From the entries below, copy out every line with "Model" in it.
----- Provided information
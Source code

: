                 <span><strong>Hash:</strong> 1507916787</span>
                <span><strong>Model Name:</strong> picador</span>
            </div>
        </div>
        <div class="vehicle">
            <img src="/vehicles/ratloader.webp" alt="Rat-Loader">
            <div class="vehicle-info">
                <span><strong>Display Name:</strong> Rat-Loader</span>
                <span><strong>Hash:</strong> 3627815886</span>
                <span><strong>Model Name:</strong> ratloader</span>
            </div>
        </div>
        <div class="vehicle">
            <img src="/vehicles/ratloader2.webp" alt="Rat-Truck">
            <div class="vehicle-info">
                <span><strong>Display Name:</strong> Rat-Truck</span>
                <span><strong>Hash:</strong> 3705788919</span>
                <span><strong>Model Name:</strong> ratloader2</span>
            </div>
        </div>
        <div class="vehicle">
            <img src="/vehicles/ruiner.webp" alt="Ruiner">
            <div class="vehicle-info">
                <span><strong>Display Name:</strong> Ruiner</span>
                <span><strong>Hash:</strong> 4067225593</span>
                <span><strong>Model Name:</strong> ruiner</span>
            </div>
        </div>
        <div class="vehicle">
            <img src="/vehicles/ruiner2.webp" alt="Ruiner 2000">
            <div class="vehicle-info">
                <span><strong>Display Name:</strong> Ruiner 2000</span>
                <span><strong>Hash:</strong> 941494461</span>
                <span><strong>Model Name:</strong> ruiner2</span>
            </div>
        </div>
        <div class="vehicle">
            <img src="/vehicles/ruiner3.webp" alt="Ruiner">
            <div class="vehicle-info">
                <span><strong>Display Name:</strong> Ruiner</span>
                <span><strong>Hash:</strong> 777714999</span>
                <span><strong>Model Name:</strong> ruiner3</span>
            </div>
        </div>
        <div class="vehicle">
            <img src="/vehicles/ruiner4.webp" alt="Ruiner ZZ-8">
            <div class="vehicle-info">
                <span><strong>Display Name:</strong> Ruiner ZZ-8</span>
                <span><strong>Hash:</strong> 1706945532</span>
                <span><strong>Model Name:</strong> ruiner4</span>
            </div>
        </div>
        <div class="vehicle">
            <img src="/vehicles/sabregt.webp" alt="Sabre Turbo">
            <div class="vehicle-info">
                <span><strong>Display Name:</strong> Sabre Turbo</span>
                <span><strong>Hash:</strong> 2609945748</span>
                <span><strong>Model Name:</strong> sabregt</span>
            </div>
----------
— Response area —
                <span><strong>Model Name:</strong> picador</span>
                <span><strong>Model Name:</strong> ratloader</span>
                <span><strong>Model Name:</strong> ratloader2</span>
                <span><strong>Model Name:</strong> ruiner</span>
                <span><strong>Model Name:</strong> ruiner2</span>
                <span><strong>Model Name:</strong> ruiner3</span>
                <span><strong>Model Name:</strong> ruiner4</span>
                <span><strong>Model Name:</strong> sabregt</span>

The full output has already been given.